A different survey of households showed that the official unemployment rate dropped from 6.3 to 6.1 percent in June, the lowest rate since September 2008.
These numbers reflect a snapback of the U.S. economy from a temporary slump in the first quarter of this year. That downturn of nearly 3 percent of GDP (annual rate) was largely attributed by financial commentators to the harsh winter weather, but likely also was the result of an overbuilding and then liquidation of inventories—commodity capital—part of a shorter cycle of the capitalist economy known as the “Kitchin cycle.” This cycle, approximately 40 months in length and based on inventory fluctuations, is named after the pro-capitalist economist Joseph Kitchin, who allegedly discovered it in the 1920s, though Marx was aware of it long before.
Organizing low-wage workers
While the recent employment numbers reflect some strengthening of the economy, we should keep in mind that most of the new jobs created are low paid and/or part-time, while long-term unemployment remains at unprecedented levels. However, the burgeoning movement of low-wage workers and their supporters for a $15 an hour minimum wage and the right to form unions will no doubt be given added impetus as a result.

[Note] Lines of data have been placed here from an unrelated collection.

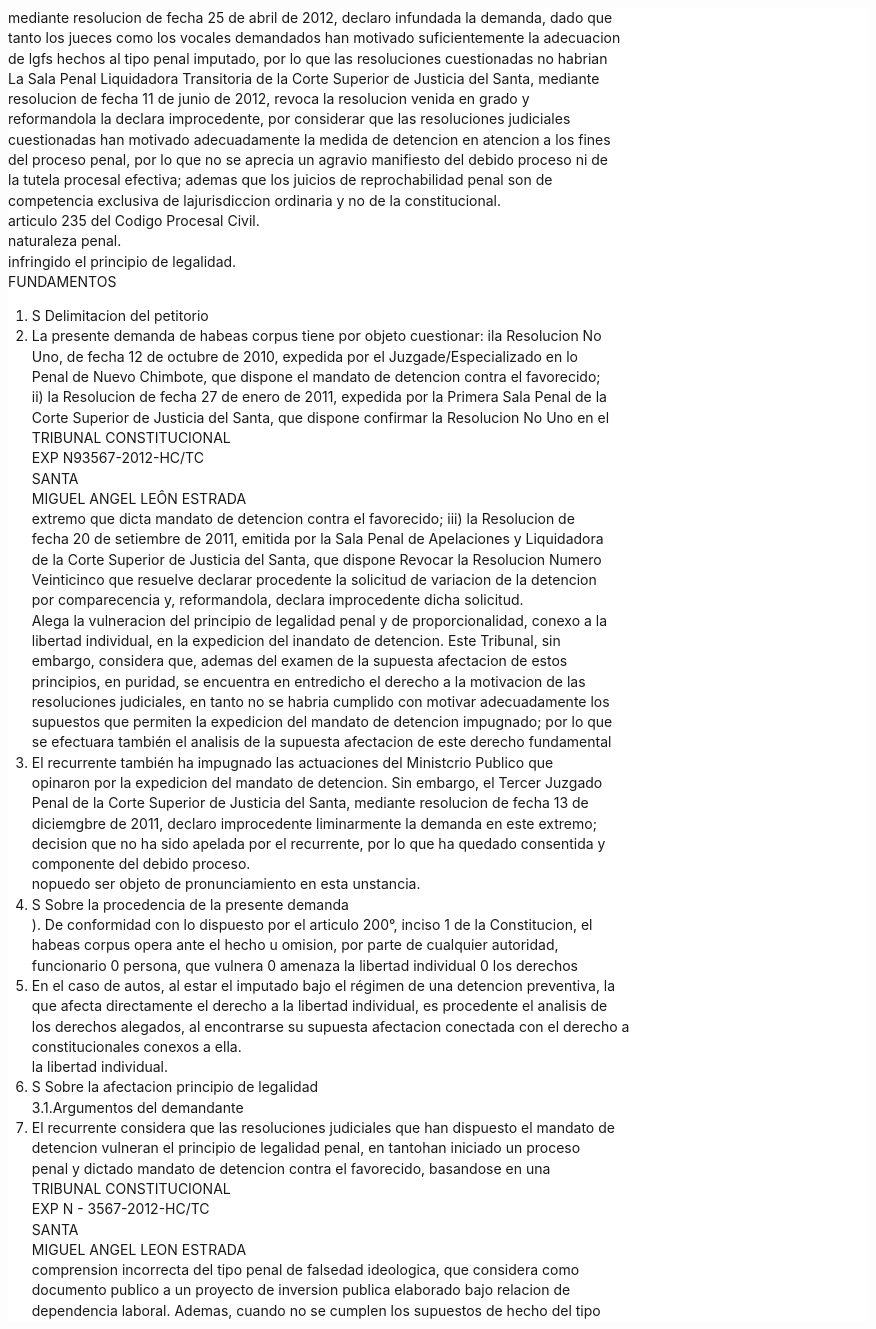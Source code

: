 mediante resolucion de fecha 25 de abril de 2012, declaro infundada la demanda, dado que  
tanto los jueces como los vocales demandados han motivado suficientemente la adecuacion  
de lgfs hechos al tipo penal imputado, por lo que las resoluciones cuestionadas no habrian  
La Sala Penal Liquidadora Transitoria de la Corte Superior de Justicia del Santa, mediante  
resolucion de fecha 11 de junio de 2012, revoca la resolucion venida en grado y  
reformandola la declara improcedente, por considerar que las resoluciones judiciales  
cuestionadas han motivado adecuadamente la medida de detencion en atencion a los fines  
del proceso penal, por lo que no se aprecia un agravio manifiesto del debido proceso ni de  
la tutela procesal efectiva; ademas que los juicios de reprochabilidad penal son de  
competencia exclusiva de lajurisdiccion ordinaria y no de la constitucional.  
articulo 235 del Codigo Procesal Civil.  
naturaleza penal.  
infringido el principio de legalidad.  
FUNDAMENTOS  
1. S Delimitacion del petitorio  
1. La presente demanda de habeas corpus tiene por objeto cuestionar: ila Resolucion No  
Uno, de fecha 12 de octubre de 2010, expedida por el Juzgade/Especializado en lo  
Penal de Nuevo Chimbote, que dispone el mandato de detencion contra el favorecido;  
ii) la Resolucion de fecha 27 de enero de 2011, expedida por la Primera Sala Penal de la  
Corte Superior de Justicia del Santa, que dispone confirmar la Resolucion No Uno en el  
TRIBUNAL CONSTITUCIONAL  
EXP N93567-2012-HC/TC  
SANTA  
MIGUEL ANGEL LEÔN ESTRADA  
extremo que dicta mandato de detencion contra el favorecido; iii) la Resolucion de  
fecha 20 de setiembre de 2011, emitida por la Sala Penal de Apelaciones y Liquidadora  
de la Corte Superior de Justicia del Santa, que dispone Revocar la Resolucion Numero  
Veinticinco que resuelve declarar procedente la solicitud de variacion de la detencion  
por comparecencia y, reformandola, declara improcedente dicha solicitud.  
Alega la vulneracion del principio de legalidad penal y de proporcionalidad, conexo a la  
libertad individual, en la expedicion del inandato de detencion. Este Tribunal, sin  
embargo, considera que, ademas del examen de la supuesta afectacion de estos  
principios, en puridad, se encuentra en entredicho el derecho a la motivacion de las  
resoluciones judiciales, en tanto no se habria cumplido con motivar adecuadamente los  
supuestos que permiten la expedicion del mandato de detencion impugnado; por lo que  
se efectuara también el analisis de la supuesta afectacion de este derecho fundamental  
2. El recurrente también ha impugnado las actuaciones del Ministcrio Publico que  
opinaron por la expedicion del mandato de detencion. Sin embargo, el Tercer Juzgado  
Penal de la Corte Superior de Justicia del Santa, mediante resolucion de fecha 13 de  
diciemgbre de 2011, declaro improcedente liminarmente la demanda en este extremo;  
decision que no ha sido apelada por el recurrente, por lo que ha quedado consentida y  
componente del debido proceso.  
nopuedo ser objeto de pronunciamiento en esta unstancia.  
2. S Sobre la procedencia de la presente demanda  
). De conformidad con lo dispuesto por el articulo 200°, inciso 1 de la Constitucion, el  
habeas corpus opera ante el hecho u omision, por parte de cualquier autoridad,  
funcionario 0 persona, que vulnera 0 amenaza la libertad individual 0 los derechos  
4. En el caso de autos, al estar el imputado bajo el régimen de una detencion preventiva, la  
que afecta directamente el derecho a la libertad individual, es procedente el analisis de  
los derechos alegados, al encontrarse su supuesta afectacion conectada con el derecho a  
constitucionales conexos a ella.  
la libertad individual.  
3. S Sobre la afectacion principio de legalidad  
3.1.Argumentos del demandante  
5. El recurrente considera que las resoluciones judiciales que han dispuesto el mandato de  
detencion vulneran el principio de legalidad penal, en tantohan iniciado un proceso  
penal y dictado mandato de detencion contra el favorecido, basandose en una  
TRIBUNAL CONSTITUCIONAL  
EXP N - 3567-2012-HC/TC  
SANTA  
MIGUEL ANGEL LEON ESTRADA  
comprension incorrecta del tipo penal de falsedad ideologica, que considera como  
documento publico a un proyecto de inversion publica elaborado bajo relacion de  
dependencia laboral. Ademas, cuando no se cumplen los supuestos de hecho del tipo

Just as the sharp upturn of employment in the period following the super-crisis of 1929-33 gave impetus to the great movement that resulted in vast numbers of U.S. industrial workers becoming organized into the CIO unions, the current upturn can have a similar effect on the efforts to organize low-wage workers, who have already begun to move—and on a world-wide scale, no less.
This is the exciting prospect that lies before us.